I’ll readily admit that I’m one of those people who takes more pleasure in starting projects than continuing them. I’m not sure if everyone is like this, but I know that there are probably a large percentage of people who are. There’s just something so nice about starting anew that it can feel like a bit of an addiction to bounce from one new thing to the next.
There are some projects you start that you do want to see through until they have reached the level you hoped they’d be at, but after a while of working away at them, you realize you don’t quite have the time, energy, patience, or mental capacity for them at the moment. So you lessen the load they take on you, and then you stop working on them altogether, likely always feeling a nagging guilt in the back of your mind that you should be working on them, if it’s a blog or a channel, that you should be posting more, or posting at all for that matter.

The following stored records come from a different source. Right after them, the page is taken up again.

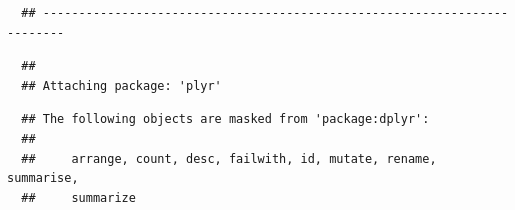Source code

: \documentclass[12pt,twoside]{reedthesis}
\begin{document}
  \begin{verbatim}
  ## -------------------------------------------------------------------------
  \end{verbatim}
  
  \begin{verbatim}
  ## 
  ## Attaching package: 'plyr'
  \end{verbatim}
  
  \begin{verbatim}
  ## The following objects are masked from 'package:dplyr':
  ## 
  ##     arrange, count, desc, failwith, id, mutate, rename, summarise,
  ##     summarize
  \end{verbatim}
  
  \begin{Shaded}
  \begin{Highlighting}[]
  \StringTok{ } \NormalTok{, } \NormalTok{(}\NormalTok{, }\NormalTok{))}
  

\end{Highlighting}
\end{Shaded}
\end{document}
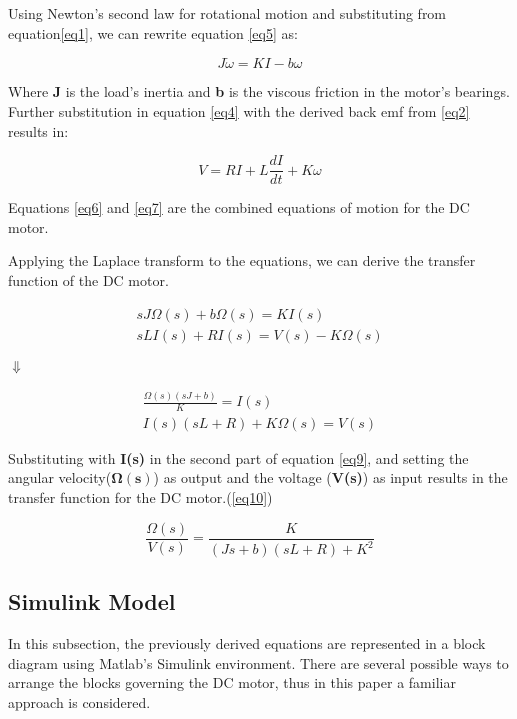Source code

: Using Newton's second law for rotational motion and substituting from equation\ref{eq1}, we can rewrite equation \ref{eq5} as:

\begin{equation} \label{eq6}
J\dot{\omega} = KI - b\omega
\end{equation}

Where \textbf{J} is the load's inertia and \textbf{b} is the viscous friction in the motor's bearings.
Further substitution in equation \ref{eq4} with the derived back emf from \ref{eq2} results in:

\begin{equation} \label{eq7}
V = RI + L\frac{dI}{dt} + K\omega
\end{equation}

Equations \ref{eq6} and \ref{eq7} are the combined equations of motion for the DC motor.

Applying the Laplace transform to the equations, we can derive the transfer function of the DC motor.

\begin{align}  
sJ\Omega(s) + b\Omega(s) = KI(s) \label{eq8}\\
sLI(s) + RI(s) = V(s) - K\Omega(s) \nonumber
\end{align}

\begin{center}
$\Downarrow$
\end{center}

\begin{align} 
\frac{\Omega(s)(sJ + b)}{K} = I(s) \label{eq9} \\
I(s)(sL + R) + K\Omega(s) = V(s)  \nonumber 
\end{align}

Substituting with \textbf{I(s)} in the second part of equation \ref{eq9}, and setting the angular velocity($\boldsymbol{\Omega(s)}$) as output and the voltage (\textbf{V(s)}) as input results in the transfer function for the DC motor.(\ref{eq10})

\begin{equation} \label{eq10}
\frac{\Omega(s)}{V(s)} = \frac{K}{(Js + b)(sL + R) + K^2}
\end{equation}

\subsection{Simulink Model} 

In this subsection, the previously derived equations are represented in a block diagram using Matlab's Simulink environment. There are several possible ways to arrange the blocks governing the DC motor, thus in this paper a familiar approach is considered.

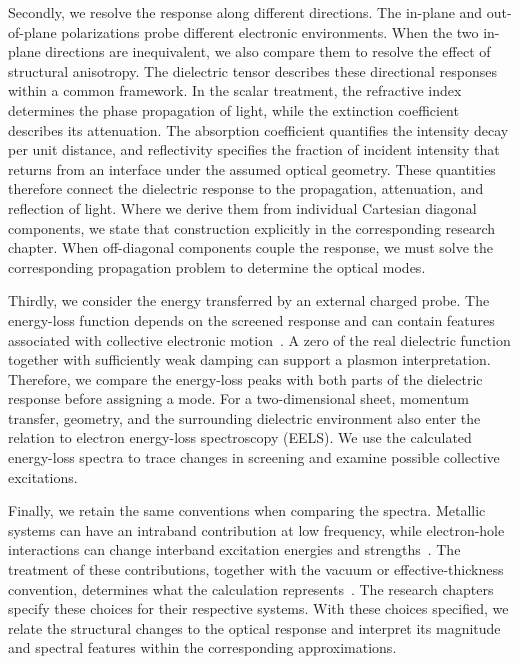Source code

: Secondly, we resolve the response along different directions.
The in-plane and out-of-plane polarizations probe different electronic environments.
When the two in-plane directions are inequivalent, we also compare them to resolve the effect of structural anisotropy.
The dielectric tensor describes these directional responses within a common framework.
In the scalar treatment, the refractive index determines the phase propagation of light, while the extinction coefficient describes its attenuation.
The absorption coefficient quantifies the intensity decay per unit distance, and reflectivity specifies the fraction of incident intensity that returns from an interface under the assumed optical geometry.
These quantities therefore connect the dielectric response to the propagation, attenuation, and reflection of light.
Where we derive them from individual Cartesian diagonal components, we state that construction explicitly in the corresponding research chapter.
When off-diagonal components couple the response, we must solve the corresponding propagation problem to determine the optical modes.

Thirdly, we consider the energy transferred by an external charged probe.
The energy-loss function depends on the screened response and can contain features associated with collective electronic motion~\cite{thygesen2017}.
A zero of the real dielectric function together with sufficiently weak damping can support a plasmon interpretation.
Therefore, we compare the energy-loss peaks with both parts of the dielectric response before assigning a mode.
For a two-dimensional sheet, momentum transfer, geometry, and the surrounding dielectric environment also enter the relation to electron energy-loss spectroscopy (EELS).
We use the calculated energy-loss spectra to trace changes in screening and examine possible collective excitations.

Finally, we retain the same conventions when comparing the spectra.
Metallic systems can have an intraband contribution at low frequency, while electron-hole interactions can change interband excitation energies and strengths~\cite{onida2002electronic}.
The treatment of these contributions, together with the vacuum or effective-thickness convention, determines what the calculation represents~\cite{matthes2016influence}.
The research chapters specify these choices for their respective systems.
With these choices specified, we relate the structural changes to the optical response and interpret its magnitude and spectral features within the corresponding approximations.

I used to think that if I abandoned a project, I would probably never start it back up again, so I used to “hang in there” as long as I could – just so I could tell myself I tried working on it as long as I could. This just isn’t true, however. There are projects that need to die a temporary death, only to be resurrected later, when life is more free, when you have enough time, energy, patience, or mental capacity for them finally. Life doesn’t just continue to get more and more busy – sometimes it gives you enough of a clearing to give old projects another go. And sometimes the time away from old projects allows you to re-envision them and reinvent them altogether for a second, better go.
No one limits you but yourself. If you think you’ll never pick something back up, it’s a concern you’re likely putting on yourself because 1. You wrongly assume that things won’t change over time (your time, energy, patience, or mental capacity will never get better, but will only get worse), or 2. You don’t actually like the present state of things and subconsciously feel like if you continued the project in the same way you’ve been doing it, it would be too draining, not yield enough success by your standards, or a slew of other potential disappointments. If the problem is 1 – change your thinking because time does change circumstances. If the problem is 2 – hit the pause button, let yourself think about the future of said project if you were to change it in different ways, and essentially work hard on just brainstorming ways it could be better until you figure out a new direction you’d like to take with it.
There is always a chance that you’ll abandon the project full stop and never pick it back up again, but if that’s the case then that’s the case. Cut your losses and move on – it’s okay to do so, and nothing should make you feel like you absolutely must work on a project – especially if it yields little to no value to you. This is, after all, your life, and once you’ve experienced life without a specific project, only you can say whether your life is better or worse off without it.
And if you just want to shelf your project for the time being and come back to it later – don’t worry about the fact that you might never come back to it. If it’s the right time, if you’re in the right space, if you find it would be useful to you again, especially if you finally think of a way to make it into something that you’re excited about – chances are good you will start that old project up again – and have a much better run at it than your previous go as well.